Selten sind so viele politische Entscheidungsträger von der Lage in Afghanistan so überrascht worden, und selten haben so viele hier so viel Hilflosigkeit angesichts der Machtübernahme durch die Taliban gespürt. Hand aufs Herz, wie überrascht warst du selbst?
Wovon ich nicht überrascht war, ist die Art und Weise, wie potenzielle europäische Aufnahmeländer auf die sich abzeichnende Fluchtbewegung reagiert haben. Seit dem letzten Jahr haben wir den Vorschlag des EU-Migrationspakts auf dem Tisch. Der wäre jetzt wichtig, weil er auch einen eingebauten Solidaritätsmechanismus enthält, um Geflüchtete fair auf EU-Mitgliedstaaten zu verteilen.
Das wurde inzwischen überhaupt nicht gelöst, und jetzt haben wir die nächste humanitäre Katastrophe, die natürlich auch Auswirkungen auf Europa haben wird. Es war leider fast zu erwarten, dass es sehr wenig Solidaritätsbekundungen gab, die über die oft zitierte Hilfe vor Ort hinausgehen.
Die humanitäre Krise in Afghanistan wurde automatisch zur politischen Krise hier. Der deutsche Innenminister Horst Seehofer etwa redete von bis zu 5 Millionen Menschen, die jetzt vor den Taliban zu uns fliehen würden. Das Mantra in Österreich wie in Deutschland lautet: 'Es darf kein neues 2015 geben'.
Ich glaube, dass der Satz '2015 darf sich nicht wiederholen', damit ich ihn auch hier ausgesprochen habe, mittlerweile zu einer komplett sinnentleerten Chiffre geworden ist.
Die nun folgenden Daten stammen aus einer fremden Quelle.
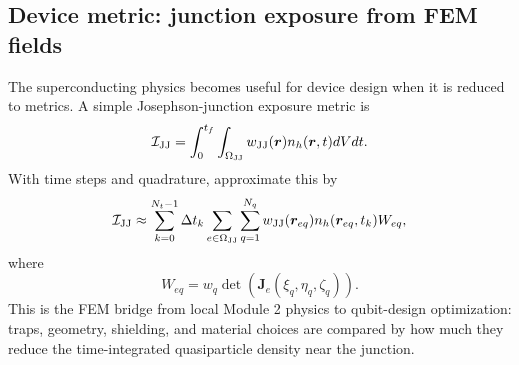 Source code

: \documentclass[11pt]{article}
\newcommand{\br}{{\bm{r}}}
\begin{document}
\subsection{Device metric: junction exposure from FEM fields}
The superconducting physics becomes useful for device design when it is reduced to metrics. A simple Josephson-junction exposure metric is
\begin{equation}
\mathcal{I}_{\JJ}
=\int_0^{t_f}\int_{\Omega_{\JJ}}w_{\JJ}(\br)n_h(\br,t)dVdt.
\end{equation}
With time steps and quadrature, approximate this by
\begin{equation}
\mathcal{I}_{\JJ}
\approx\sum_{k=0}^{N_t-1}\Delta t_k
\sum_{e\in\Omega_{\JJ}}\sum_{q=1}^{N_q}
 w_{\JJ}(\br_{eq}) n_h(\br_{eq},t_k) W_{eq},
\end{equation}
where
\begin{equation}
W_{eq}=w_q\det(\bm{J}_e(\xi_q,\eta_q,\zeta_q)).
\end{equation}
This is the FEM bridge from local Module 2 physics to qubit-design optimization: traps, geometry, shielding, and material choices are compared by how much they reduce the time-integrated quasiparticle density near the junction.
\end{document}
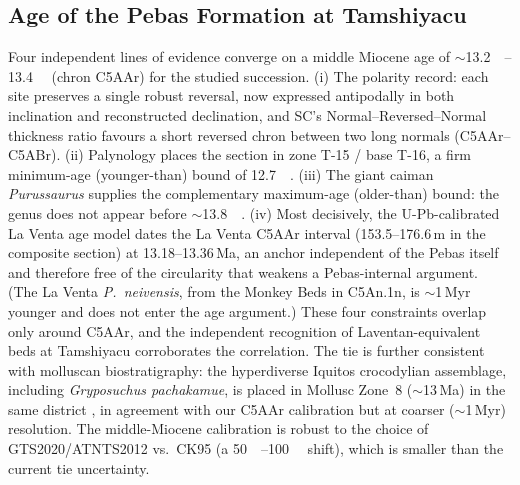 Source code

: \documentclass[11pt]{article}
\begin{document}
\subsection{Age of the Pebas Formation at Tamshiyacu}
Four independent lines of evidence converge on a middle Miocene age of
$\sim$\SIrange{13.2}{13.4}{\mega\annum} (chron C5AAr) for the studied
succession. (i) The polarity record: each site preserves a single robust
reversal, now expressed antipodally in both inclination and reconstructed
declination, and SC's Normal--Reversed--Normal thickness ratio favours a short
reversed chron between two long normals (C5AAr--C5ABr). (ii) Palynology places
the section in zone T-15 / base T-16, a firm minimum-age (younger-than) bound of
\SI{12.7}{\mega\annum}. (iii) The giant caiman \textit{Purussaurus} supplies the
complementary maximum-age (older-than) bound: the genus does not appear before
$\sim$\SI{13.8}{\mega\annum}. (iv) Most decisively, the U-Pb-calibrated La Venta age model \citep{MoraRojas2023}
dates the La Venta C5AAr interval (153.5--176.6\,m in the composite section) at
13.18--13.36\,Ma, an anchor independent of the Pebas itself and therefore free of the
circularity that weakens a Pebas-internal argument. (The La Venta \textit{P.\
neivensis}, from the Monkey Beds in C5An.1n, is $\sim$1\,Myr younger and does not enter
the age argument.) These four constraints overlap only around C5AAr, and the independent
recognition of Laventan-equivalent beds at Tamshiyacu \citep{Carrillo2023}
corroborates the correlation. The tie is further consistent with molluscan
biostratigraphy: the hyperdiverse Iquitos crocodylian assemblage, including
\textit{Gryposuchus pachakamue}, is placed in Mollusc Zone~8 ($\sim$13\,Ma) in the
same district \citep{SalasGismondi2016}, in agreement with our C5AAr calibration
but at coarser ($\sim$1\,Myr) resolution. The middle-Miocene calibration is robust to the
choice of GTS2020/ATNTS2012 vs.\ CK95 (a \SIrange{50}{100}{\kilo\annum} shift),
which is smaller than the current tie uncertainty.
\end{document}
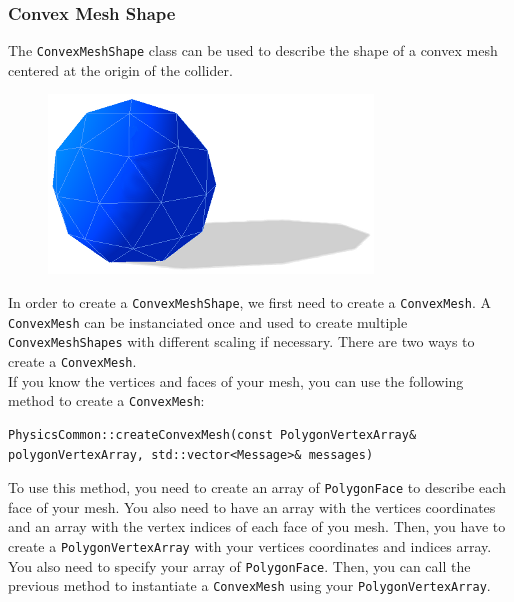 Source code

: \documentclass[a4paper,12pt]{article}
\begin{document}
    \vspace{0.6cm}

    \subsubsection{Convex Mesh Shape}

    The \texttt{ConvexMeshShape} class can be used to describe the shape of a convex mesh centered at the origin of the collider.

    \begin{figure}[!ht]
        \centering
        \includegraphics{convexshape.png}
        \label{fig:convexshape}
    \end{figure}

    In order to create a \texttt{ConvexMeshShape}, we first need to create a \texttt{ConvexMesh}. A \texttt{ConvexMesh} can be instanciated once and
    used to create multiple \texttt{ConvexMeshShapes} with different scaling if necessary. There are two ways to create a \texttt{ConvexMesh}. \\
    
    If you know the vertices and faces of your mesh, you can use the following method to create a \texttt{ConvexMesh}: \\

    \begin{lstlisting}
PhysicsCommon::createConvexMesh(const PolygonVertexArray& polygonVertexArray, std::vector<Message>& messages)
    \end{lstlisting}

    \vspace{0.6cm}

    To use this method, you need to create an array of \texttt{PolygonFace} to describe each face of your mesh. You also need to have an array with
    the vertices coordinates and an array with the vertex indices of each face of you mesh. Then, you have to create a \texttt{PolygonVertexArray} with
    your vertices coordinates and indices array. You also need to specify your array of \texttt{PolygonFace}. Then, you can call the previous method
    to instantiate a \texttt{ConvexMesh} using your \texttt{PolygonVertexArray}. \\ 
\end{document}

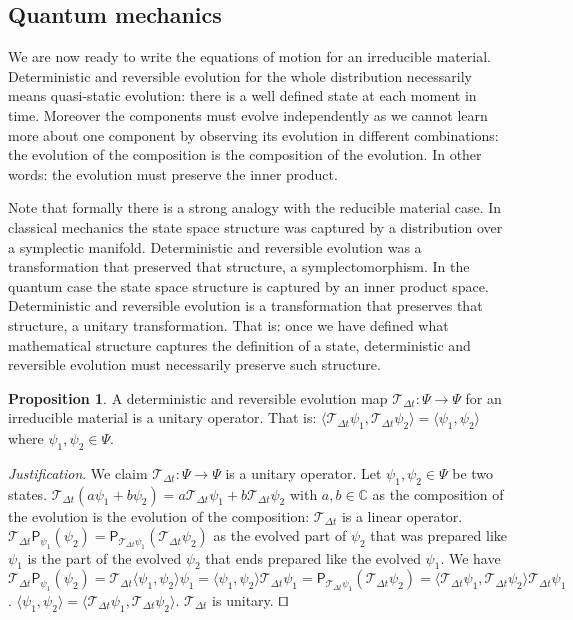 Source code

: \documentclass[smallextended]{svjour3}
\numberwithin{equation}{section}
\newenvironment{justification}{\emph{Justification}.}{\hfill\(\qed\)}
\theoremstyle{definition}
\newtheorem{prop}[equation]{Proposition}
\newenvironment{justification}{\emph{Justification}.}{\qed}
\begin{document}
\subsection{Quantum mechanics}

We are now ready to write the equations of motion for an irreducible material. Deterministic and reversible evolution for the whole distribution necessarily means quasi-static evolution: there is a well defined state at each moment in time. Moreover the components must evolve independently as we cannot learn more about one component by observing its evolution in different combinations: the evolution of the composition is the composition of the evolution. In other words: the evolution must preserve the inner product.

Note that formally there is a strong analogy with the reducible material case. In classical mechanics the state space structure was captured by a distribution over a symplectic manifold. Deterministic and reversible evolution was a transformation that preserved that structure, a symplectomorphism. In the quantum case the state space structure is captured by an inner product space. Deterministic and reversible evolution is a transformation that preserves that structure, a unitary transformation. That is: once we have defined what mathematical structure captures the definition of a state, deterministic and reversible evolution must necessarily preserve such structure.

\begin{prop}\label{prop:unitary_evolution}
	A deterministic and reversible evolution map $\mathcal{T}_{\Delta t}: \Psi \rightarrow \Psi$ for an irreducible material is a unitary operator. That is: $\langle \mathcal{T}_{\Delta t} \psi_1, \mathcal{T}_{\Delta t} \psi_2 \rangle = \langle \psi_1 , \psi_2 \rangle$ where $\psi_1, \psi_2 \in \Psi$.
\end{prop}

\begin{justification}
	We claim $\mathcal{T}_{\Delta t}: \Psi \rightarrow \Psi$ is a unitary operator. Let $\psi_1, \psi_2 \in \Psi$ be two states. $\mathcal{T}_{\Delta t}(a\psi_1+b\psi_2) = a \mathcal{T}_{\Delta t} \psi_1 + b \mathcal{T}_{\Delta t} \psi_2$ with $a,b \in \mathbb{C}$ as the composition of the evolution is the evolution of the composition: $\mathcal{T}_{\Delta t}$ is a linear operator. $\mathcal{T}_{\Delta t} \mathsf{P}_{\psi_1} (\psi_2) = \mathsf{P}_{\mathcal{T}_{\Delta t}\psi_1} (\mathcal{T}_{\Delta t}\psi_2)$ as the evolved part of $\psi_2$ that was prepared like $\psi_1$ is the part of the evolved $\psi_2$ that ends prepared like the evolved $\psi_1$. We have $\mathcal{T}_{\Delta t} \mathsf{P}_{\psi_1} (\psi_2) = \mathcal{T}_{\Delta t} \langle \psi_1 , \psi_2 \rangle \psi_1 = \langle \psi_1 , \psi_2 \rangle \mathcal{T}_{\Delta t} \psi_1 = \mathsf{P}_{\mathcal{T}_{\Delta t}\psi_1} (\mathcal{T}_{\Delta t}\psi_2) = \langle \mathcal{T}_{\Delta t}\psi_1 , \mathcal{T}_{\Delta t}\psi_2 \rangle \mathcal{T}_{\Delta t} \psi_1$. $\langle \psi_1 , \psi_2 \rangle = \langle \mathcal{T}_{\Delta t}\psi_1 , \mathcal{T}_{\Delta t}\psi_2 \rangle$. $\mathcal{T}_{\Delta t}$ is unitary.
\end{justification}
	
\end{document}
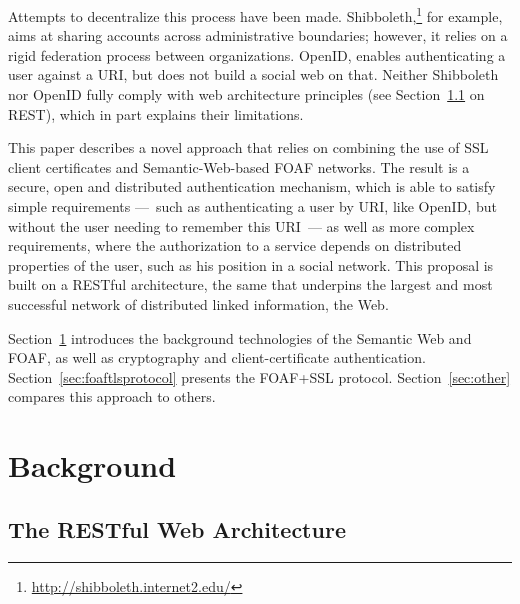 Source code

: \documentclass{llncs}
\begin{document}
Attempts to decentralize this process have been
made. Shibboleth,\footnote{\url{http://shibboleth.internet2.edu/}} for
example, aims at sharing accounts across administrative boundaries;
however, it relies on a rigid federation process between
organizations.  OpenID, enables authenticating a user against a URI,
but does not build a social web on that. Neither Shibboleth nor OpenID fully comply with web architecture principles (see Section~\ref{sec:rest} on REST), which in part explains their limitations.

This paper describes a novel approach that relies on combining the use
of SSL client certificates and Semantic-Web-based FOAF networks. The
result is a secure, open and distributed authentication mechanism,
which is able to satisfy simple requirements ---~such as authenticating
a user by URI, like OpenID, but without the user needing to remember this URI~--- 
as well as more complex requirements, where the authorization to a service 
depends on distributed properties of the user, such as his position 
in a social network. This proposal is built on
a RESTful architecture, the same that underpins the
largest and most successful network of distributed linked information,
the Web.

Section~\ref{sec:background} introduces the background technologies of
the Semantic Web and FOAF, as well as cryptography and
client-certificate authentication.  Section~\ref{sec:foaftlsprotocol}
presents the FOAF+SSL protocol.  Section~\ref{sec:other} compares this
approach to others.

\section{Background}
\label{sec:background}

\subsection{The RESTful Web Architecture}
\label{sec:rest}
\end{document}
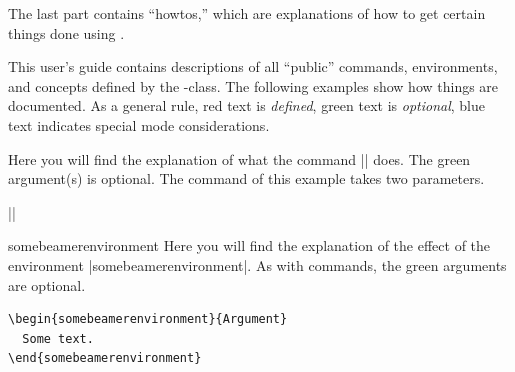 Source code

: The last part contains ``howtos,'' which are explanations of how to get certain things done using \beamer.

\medskip
\noindent
This user's guide contains descriptions of all ``public'' commands, environments, and concepts defined by the \beamer-class. The following examples show how things are documented. As a general rule, red text is \emph{defined}, green text is \emph{optional}, blue text indicates special mode considerations.

\begingroup
\noindexing
\begin{command}{\somebeamercommand{}}
  Here you will find the explanation of what the command |\somebeamercommand| does. The green argument(s) is optional. The command of this example takes two parameters.

  \example
  ||
\end{command}

\begin{environment}{{somebeamerenvironment}}
  Here you will find the explanation of the effect of the environment |somebeamerenvironment|. As with commands, the green arguments are optional.

  \example
\begin{verbatim}
\begin{somebeamerenvironment}{Argument}
  Some text.
\end{somebeamerenvironment}
\end{verbatim}
\end{environment}

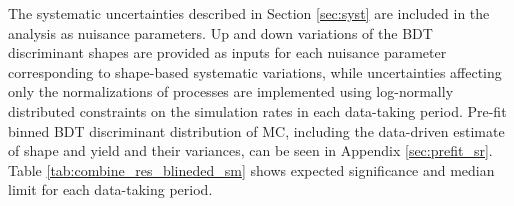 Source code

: \documentclass[twoside]{article}
\begin{document}
The systematic uncertainties described in Section \ref{sec:syst} are included in the analysis as nuisance parameters. Up and down variations of the BDT discriminant shapes are provided as inputs for each nuisance parameter corresponding to shape-based systematic variations, while uncertainties affecting only the normalizations of processes are implemented using log-normally distributed constraints on the simulation rates in each data-taking period. Pre-fit binned BDT discriminant distribution of MC, including the data-driven estimate of shape and yield and their variances, can be seen in Appendix \ref{sec:prefit_sr}.\\



Table \ref{tab:combine_res_blineded_sm} shows expected significance and median limit for each data-taking period.\\
\end{document}
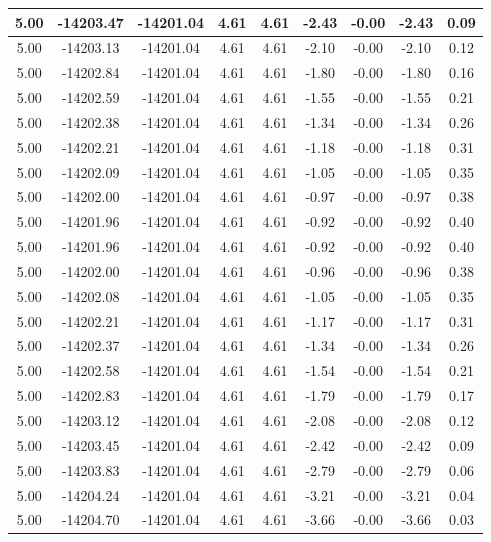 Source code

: \begin{table}[htbp]
\begin{adjustbox}{angle=90}
\begin{tabular}{|c|c|c|c|c|c|c|c|c|}
 5.00 & -14203.47 & -14201.04 & 4.61 & 4.61 & -2.43 & -0.00 & -2.43 & 0.09\\ \hline
 5.00 & -14203.13 & -14201.04 & 4.61 & 4.61 & -2.10 & -0.00 & -2.10 & 0.12\\ \hline
 5.00 & -14202.84 & -14201.04 & 4.61 & 4.61 & -1.80 & -0.00 & -1.80 & 0.16\\ \hline
 5.00 & -14202.59 & -14201.04 & 4.61 & 4.61 & -1.55 & -0.00 & -1.55 & 0.21\\ \hline
 5.00 & -14202.38 & -14201.04 & 4.61 & 4.61 & -1.34 & -0.00 & -1.34 & 0.26\\ \hline
 5.00 & -14202.21 & -14201.04 & 4.61 & 4.61 & -1.18 & -0.00 & -1.18 & 0.31\\ \hline
 5.00 & -14202.09 & -14201.04 & 4.61 & 4.61 & -1.05 & -0.00 & -1.05 & 0.35\\ \hline
 5.00 & -14202.00 & -14201.04 & 4.61 & 4.61 & -0.97 & -0.00 & -0.97 & 0.38\\ \hline
 5.00 & -14201.96 & -14201.04 & 4.61 & 4.61 & -0.92 & -0.00 & -0.92 & 0.40\\ \hline
 5.00 & -14201.96 & -14201.04 & 4.61 & 4.61 & -0.92 & -0.00 & -0.92 & 0.40\\ \hline
 5.00 & -14202.00 & -14201.04 & 4.61 & 4.61 & -0.96 & -0.00 & -0.96 & 0.38\\ \hline
 5.00 & -14202.08 & -14201.04 & 4.61 & 4.61 & -1.05 & -0.00 & -1.05 & 0.35\\ \hline
 5.00 & -14202.21 & -14201.04 & 4.61 & 4.61 & -1.17 & -0.00 & -1.17 & 0.31\\ \hline
 5.00 & -14202.37 & -14201.04 & 4.61 & 4.61 & -1.34 & -0.00 & -1.34 & 0.26\\ \hline
 5.00 & -14202.58 & -14201.04 & 4.61 & 4.61 & -1.54 & -0.00 & -1.54 & 0.21\\ \hline
 5.00 & -14202.83 & -14201.04 & 4.61 & 4.61 & -1.79 & -0.00 & -1.79 & 0.17\\ \hline
 5.00 & -14203.12 & -14201.04 & 4.61 & 4.61 & -2.08 & -0.00 & -2.08 & 0.12\\ \hline
 5.00 & -14203.45 & -14201.04 & 4.61 & 4.61 & -2.42 & -0.00 & -2.42 & 0.09\\ \hline
 5.00 & -14203.83 & -14201.04 & 4.61 & 4.61 & -2.79 & -0.00 & -2.79 & 0.06\\ \hline
 5.00 & -14204.24 & -14201.04 & 4.61 & 4.61 & -3.21 & -0.00 & -3.21 & 0.04\\ \hline
 5.00 & -14204.70 & -14201.04 & 4.61 & 4.61 & -3.66 & -0.00 & -3.66 & 0.03\\ \hline

\end{tabular}
\end{adjustbox}
\end{table}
Man kann alles und nichts hinein interpretieren. Die Frage ist: welcher Aspekt der Antwort, die wir als Europa 2015 auf die Fluchtbewegung gegeben haben, soll sich nicht wiederholen?
Da gibt's Dinge, die überhaupt nicht optimal gelaufen sind, und die vor allem auch für die Betroffenen selbst - nämlich geflüchtete Familien - nicht optimal waren. Der Satz soll vor allem ein Signal an potentielle Wählerinnen und Wähler senden, dass hier auf eine Art Law & Order Politik, auf verstärkten Grenzschutz gesetzt wird.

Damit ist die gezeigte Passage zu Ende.